Harshita Malik is a gender queer to-be journalist. Supporter of human rights. Believes in individual wishes and opinions. Don’t ask for validations, do it if you like it. (unless you are a criminal). Mediocre reader of non-fictions.

11 COMMENTS

  1. This would be one of the best non stereotypical review about zakir khan and haq se single. I have watched the show and yes his show has a quite a bit of formate. I would love to see more reviews written about you as they are not so critical yet denotes how a girl views this and not defame him at the same time. Keep up the good work ma’am

  2. Dear Ma’am

    I read and understand your views. I respect that you as an individual didn’t like the stereotype and gender specific roles as depicted by him in his shows.
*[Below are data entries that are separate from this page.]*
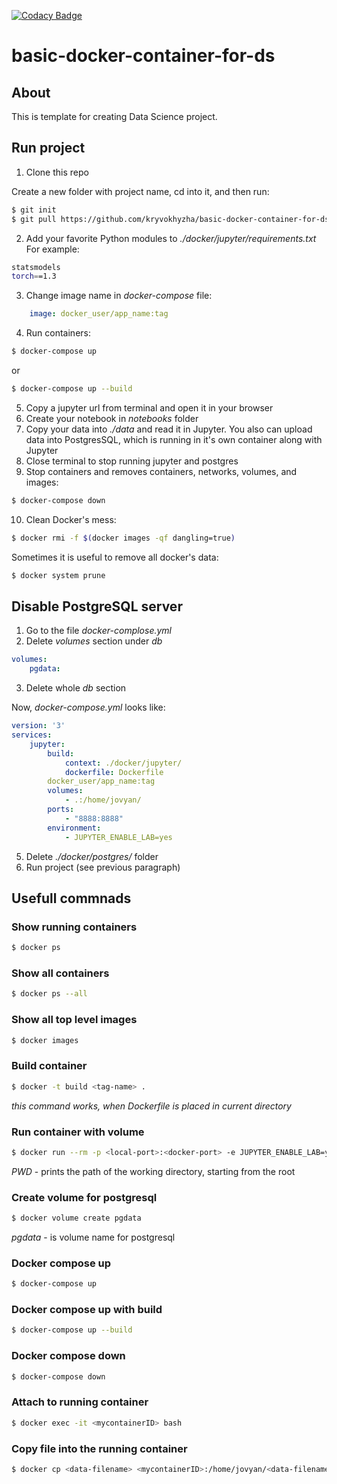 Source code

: [![Codacy Badge](https://api.codacy.com/project/badge/Grade/16738458af0643f9a3ec8bec7a634dcb)](https://www.codacy.com/manual/kryvokhyzha/basic-docker-container-for-ds?utm_source=github.com&amp;utm_medium=referral&amp;utm_content=kryvokhyzha/basic-docker-container-for-ds&amp;utm_campaign=Badge_Grade)

# basic-docker-container-for-ds

## About
This is template for creating Data Science project.

## Run project
1.  Clone this repo

Create a new folder with project name, cd into it, and then run:

```bash
$ git init
$ git pull https://github.com/kryvokhyzha/basic-docker-container-for-ds.git
```

2.  Add your favorite Python modules to _./docker/jupyter/requirements.txt_
For example:

```bash
statsmodels
torch==1.3
```

3.  Change image name in _docker-compose_ file:
```yaml
    image: docker_user/app_name:tag
```

4.  Run containers:

```bash
$ docker-compose up
```
or
```bash
$ docker-compose up --build
```

5.  Copy a jupyter url from terminal and open it in your browser
6.  Create your notebook in _notebooks_ folder
7.  Copy your data into _./data_ and read it in Jupyter. You also can upload data into PostgresSQL, which is running in it's own container along with Jupyter
8.  Close terminal to stop running jupyter and postgres
9.  Stop containers and removes containers, networks, volumes, and images:

```bash
$ docker-compose down
```

10. Clean Docker's mess:

```bash
$ docker rmi -f $(docker images -qf dangling=true)
```

Sometimes it is useful to remove all docker's data:

```bash
$ docker system prune
```

## Disable PostgreSQL server
1.  Go to the file _docker-complose.yml_
2.  Delete _volumes_ section under _db_

```yaml
volumes: 
    pgdata:
```

3.  Delete whole _db_ section 

Now, _docker-compose.yml_ looks like:
```yaml
version: '3'
services: 
    jupyter:
        build: 
            context: ./docker/jupyter/
            dockerfile: Dockerfile
        docker_user/app_name:tag
        volumes: 
            - .:/home/jovyan/
        ports: 
            - "8888:8888"
        environment: 
            - JUPYTER_ENABLE_LAB=yes
```

5.  Delete _./docker/postgres/_ folder
4.  Run project (see previous paragraph)

## Usefull commnads

### Show running containers
```bash
$ docker ps
```

### Show all containers
```bash
$ docker ps --all
```

### Show all top level images
```bash
$ docker images
```

### Build container
```bash
$ docker -t build <tag-name> .
```
_this command works, when Dockerfile is placed in current directory_

### Run container with volume
```bash
$ docker run --rm -p <local-port>:<docker-port> -e JUPYTER_ENABLE_LAB=yes -v "$PWD":/home/jovyan/ <tag-name>
```
_PWD_ - prints the path of the working directory, starting from the root

### Create volume for postgresql
```bash
$ docker volume create pgdata
```

_pgdata_ - is volume name for postgresql

### Docker compose up
```bash
$ docker-compose up
```

### Docker compose up with build
```bash
$ docker-compose up --build
```

### Docker compose down
```bash
$ docker-compose down
```

### Attach to running container
```bash
$ docker exec -it <mycontainerID> bash
```

### Copy file into the running container
```bash
$ docker cp <data-filename> <mycontainerID>:/home/jovyan/<data-filename>
```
However would like to point out one single flaw in your article/write-up. All his sites and videos are his point of view which he have dramatised so as to include the same in the purview of comedy.

    Would be appreciated if any comedy/ stand up are being seen/enjoyed/taken as only comedy and not as a tool of sustaining/establishing a social belief that you cater to.

    The sole intention of any stand up is to make person laugh. In today’s world of gloom where every media (print/virtual or otherwise) only depicts and portrays negatively it would be highly appreciated if comedy is left alone only as a tool to spread laughter.

    Lastly, my objective is not to hurt/nullify your point. However, like you, whatever I’ve written is solely my own take on this.

  3. This right here,is the precise reason why feminism has a long way to go.
    If patriarchial mindset was not enough,now we see delusional level nitpicking to push a comic act towards misogny. It takes minimal skepticism to push any joke to misogny,racism,body shaming,regionalism or anything similar. If zakir khan does sexism ,then the Aib roast was pure porn,with explicit innuendos and even pelvic thrusts. But the comedy fraternity went overboard to shield it under FREE SPEECH.

    • Even though i believe in parts in this writing, what Varun above wrote is for sure (for me) making sense. There is a thin line drawn every time there is satire or humour delivered through such acts, if u push it you will disturb some or the other mindset. The point is he still is no big a voice to change people’s mindset, if he was then this article would have made sense, he is just doing his job, something he is best at, but he might as well not hopefully, intentionally, strategically be pushing a patrarchial mindset.

  4. Dear Harshita beautifully written! But then, I believe in parts in this writing, what Varun above wrote is for sure (for me) makes sense. There is a thin line drawn every time there is satire or humour delivered through such acts, if u push it you will disturb some or the other mindset. The point is he still is no big a voice to change people’s mindset, if he was then this article would have made sense, he is just doing his job, something he is best at, but he might as well not hopefully, intentionally, strategically be pushing a patriarchal mindset.

  5. To all the friends who feel this was just a joke and nothing related to misogyny. I do agree with all your points .I agree that he personally might not be a sexist person, he might not treat other women with disrespect. But these are the roots which give birth to the misogynistic minds. We have to understand that these jokes are made on women because somewhere people believe the place of women are in the “light humour” that only men perform.
    I hope I made sense here.

    • the article is the perfect example of what Misandry looks like. I have seen him , spoke to him and worked with him . I happen to work with a lot artists and people from stand up industry. Their goal , how to use words in India to create laugh. If i judge the comedy by looking at the biological trait of the person then i am not thinking about the art form .

      What we are naive about is what art is . What are its different form . Its his viewpoint. Thoughts are in his head and he is one sharing the jokes. So i think its unfair to define what is inside someone’s head. as that is not possible.